ETA: or what Steven said.
The people who wrote the law in 1964 had a lid on their prejudices, and the law reflects that. Some Senator who was a member at an all-white country club still intended to have a world in which nobody could be discriminated against at all times solely because they were black. He was also not exactly deeply curious about why everyone else like him was white (and male and straight), with maybe one or two exceptions.
No one should be surprised that Republicans like Gorsuch or Roberts (who did nothing to save the Voting Rights Act) are cut from the same cloth.
I would add that there’s a perversity in believing laws resist any interpretation. Riding your high-horse about chaos due a court interpreting a statute with the end result being gay people can’t discriminated is perverse. Alito’s dissent goes from the horror of legislation from the bench to fantasies about bathrooms and trans people and I think there’s a link there.
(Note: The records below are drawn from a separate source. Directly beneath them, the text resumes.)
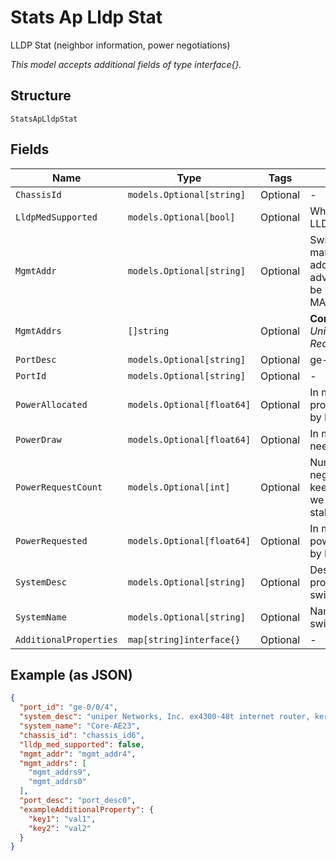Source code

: 
# Stats Ap Lldp Stat

LLDP Stat (neighbor information, power negotiations)

*This model accepts additional fields of type interface{}.*

## Structure

`StatsApLldpStat`

## Fields

| Name | Type | Tags | Description |
|  --- | --- | --- | --- |
| `ChassisId` | `models.Optional[string]` | Optional | - |
| `LldpMedSupported` | `models.Optional[bool]` | Optional | Whether it support LLDP-MED |
| `MgmtAddr` | `models.Optional[string]` | Optional | Switch’s management address (if advertised), can be IPv4, IPv6, or MAC |
| `MgmtAddrs` | `[]string` | Optional | **Constraints**: *Unique Items Required* |
| `PortDesc` | `models.Optional[string]` | Optional | ge-0/0/4 |
| `PortId` | `models.Optional[string]` | Optional | - |
| `PowerAllocated` | `models.Optional[float64]` | Optional | In mW, provided/allocated by PSE |
| `PowerDraw` | `models.Optional[float64]` | Optional | In mW, total power needed by PD |
| `PowerRequestCount` | `models.Optional[int]` | Optional | Number of negotiations, if it keeps increasing, we don’ t have a stable power |
| `PowerRequested` | `models.Optional[float64]` | Optional | In mW, the current power requested by PD |
| `SystemDesc` | `models.Optional[string]` | Optional | Description provided by switch |
| `SystemName` | `models.Optional[string]` | Optional | Name of the switch |
| `AdditionalProperties` | `map[string]interface{}` | Optional | - |

## Example (as JSON)

```json
{
  "port_id": "ge-0/0/4",
  "system_desc": "uniper Networks, Inc. ex4300-48t internet router, kernel JUNOS 20.4R3-S7.2, Build date: 2023-04-21 19:47:18 UTC Copyright (c) 1996-2023 Juniper Networks, Inc.",
  "system_name": "Core-AE23",
  "chassis_id": "chassis_id6",
  "lldp_med_supported": false,
  "mgmt_addr": "mgmt_addr4",
  "mgmt_addrs": [
    "mgmt_addrs9",
    "mgmt_addrs0"
  ],
  "port_desc": "port_desc0",
  "exampleAdditionalProperty": {
    "key1": "val1",
    "key2": "val2"
  }
}
```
James, I’m having a hard time getting past your reliance on Alito in this. Alito rules in favor of his class virtually 100% of the time and then reaches into his bag of words to pull out something convenient. If the logic he used in a previous case might mean that a minority, a gay person or an average worker would come out on top, no problem, he will discover that this case is a tricky exception. 15 years ago he was arguing that a strict reading of the text meant that Lilly Ledbetter couldn’t bring her suit and it didn’t matter what the intent of the legislature was. Yesterday he said the opposite because, reasons. He always has lots and lots of reasons.
It will be interesting to see if Alito’s “meanings don’t evolve” stand will hold when it comes to the 2nd amendment, and we’re limited to blackpowder rifles.
Someone want to tell me again how Dr. Joyner is an ally?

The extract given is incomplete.